■ Requirement ■
When you repeat the material, keep each line exact and omit the pictures.

--- Entries provided Enclosed Below ---

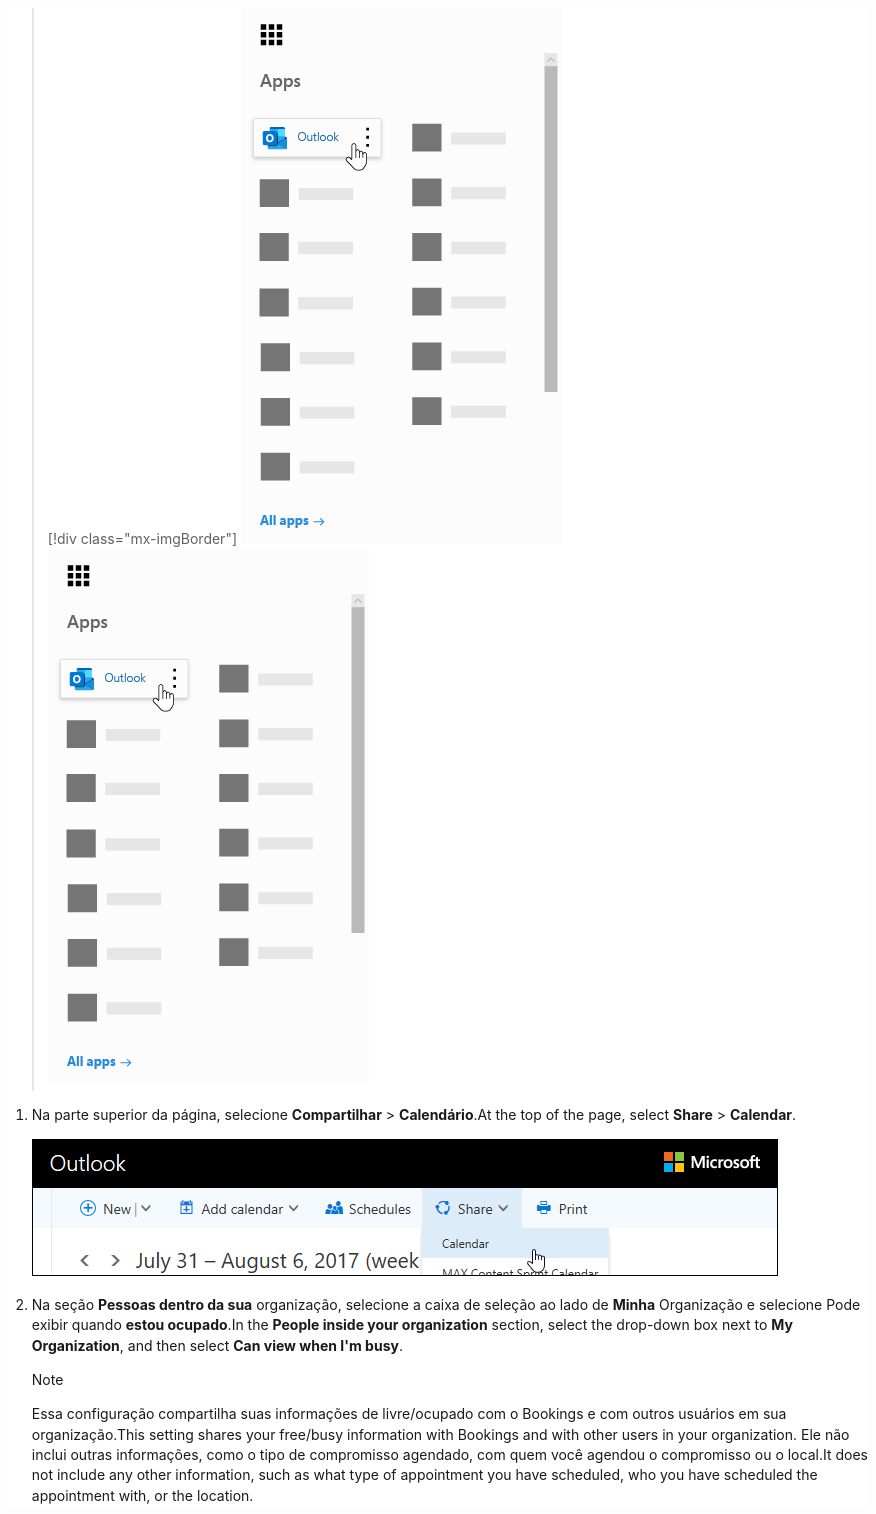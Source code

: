    > [!div class="mx-imgBorder"]
   > <span data-ttu-id="9cb58-351">![Imagem do Outlook no launcher de aplicativos](../media/bookings-applauncher-outlook.png)</span><span class="sxs-lookup"><span data-stu-id="9cb58-351">![Image of Outlook in App launcher](../media/bookings-applauncher-outlook.png)</span></span>

1. <span data-ttu-id="9cb58-352">Na parte superior da página, selecione **Compartilhar** \> **Calendário**.</span><span class="sxs-lookup"><span data-stu-id="9cb58-352">At the top of the page, select **Share** \> **Calendar**.</span></span>

   ![Imagem do menu de compartilhamento de calendário](../media/bookings-share-calendar.png)

1. <span data-ttu-id="9cb58-354">Na seção **Pessoas dentro da sua** organização, selecione a caixa de seleção ao lado de **Minha** Organização e selecione Pode exibir quando **estou ocupado**.</span><span class="sxs-lookup"><span data-stu-id="9cb58-354">In the **People inside your organization** section, select the drop-down box next to **My Organization**, and then select **Can view when I'm busy**.</span></span>

   > [!NOTE]
   > <span data-ttu-id="9cb58-355">Essa configuração compartilha suas informações de livre/ocupado com o Bookings e com outros usuários em sua organização.</span><span class="sxs-lookup"><span data-stu-id="9cb58-355">This setting shares your free/busy information with Bookings and with other users in your organization.</span></span> <span data-ttu-id="9cb58-356">Ele não inclui outras informações, como o tipo de compromisso agendado, com quem você agendou o compromisso ou o local.</span><span class="sxs-lookup"><span data-stu-id="9cb58-356">It does not include any other information, such as what type of appointment you have scheduled, who you have scheduled the appointment with, or the location.</span></span>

--- End of Enclosed Entries provided ---

■ Answer to this problem ■
Source code

:    > [!div class="mx-imgBorder"]
   > <span data-ttu-id="9cb58-351">![Imagem do Outlook no launcher de aplicativos](../media/bookings-applauncher-outlook.png)</span><span class="sxs-lookup"><span data-stu-id="9cb58-351">![Image of Outlook in App launcher](../media/bookings-applauncher-outlook.png)</span></span>

1. <span data-ttu-id="9cb58-352">Na parte superior da página, selecione **Compartilhar** \> **Calendário**.</span><span class="sxs-lookup"><span data-stu-id="9cb58-352">At the top of the page, select **Share** \> **Calendar**.</span></span>

   ![Imagem do menu de compartilhamento de calendário](../media/bookings-share-calendar.png)

1. <span data-ttu-id="9cb58-354">Na seção **Pessoas dentro da sua** organização, selecione a caixa de seleção ao lado de **Minha** Organização e selecione Pode exibir quando **estou ocupado**.</span><span class="sxs-lookup"><span data-stu-id="9cb58-354">In the **People inside your organization** section, select the drop-down box next to **My Organization**, and then select **Can view when I'm busy**.</span></span>

   > [!NOTE]
   > <span data-ttu-id="9cb58-355">Essa configuração compartilha suas informações de livre/ocupado com o Bookings e com outros usuários em sua organização.</span><span class="sxs-lookup"><span data-stu-id="9cb58-355">This setting shares your free/busy information with Bookings and with other users in your organization.</span></span> <span data-ttu-id="9cb58-356">Ele não inclui outras informações, como o tipo de compromisso agendado, com quem você agendou o compromisso ou o local.</span><span class="sxs-lookup"><span data-stu-id="9cb58-356">It does not include any other information, such as what type of appointment you have scheduled, who you have scheduled the appointment with, or the location.</span></span>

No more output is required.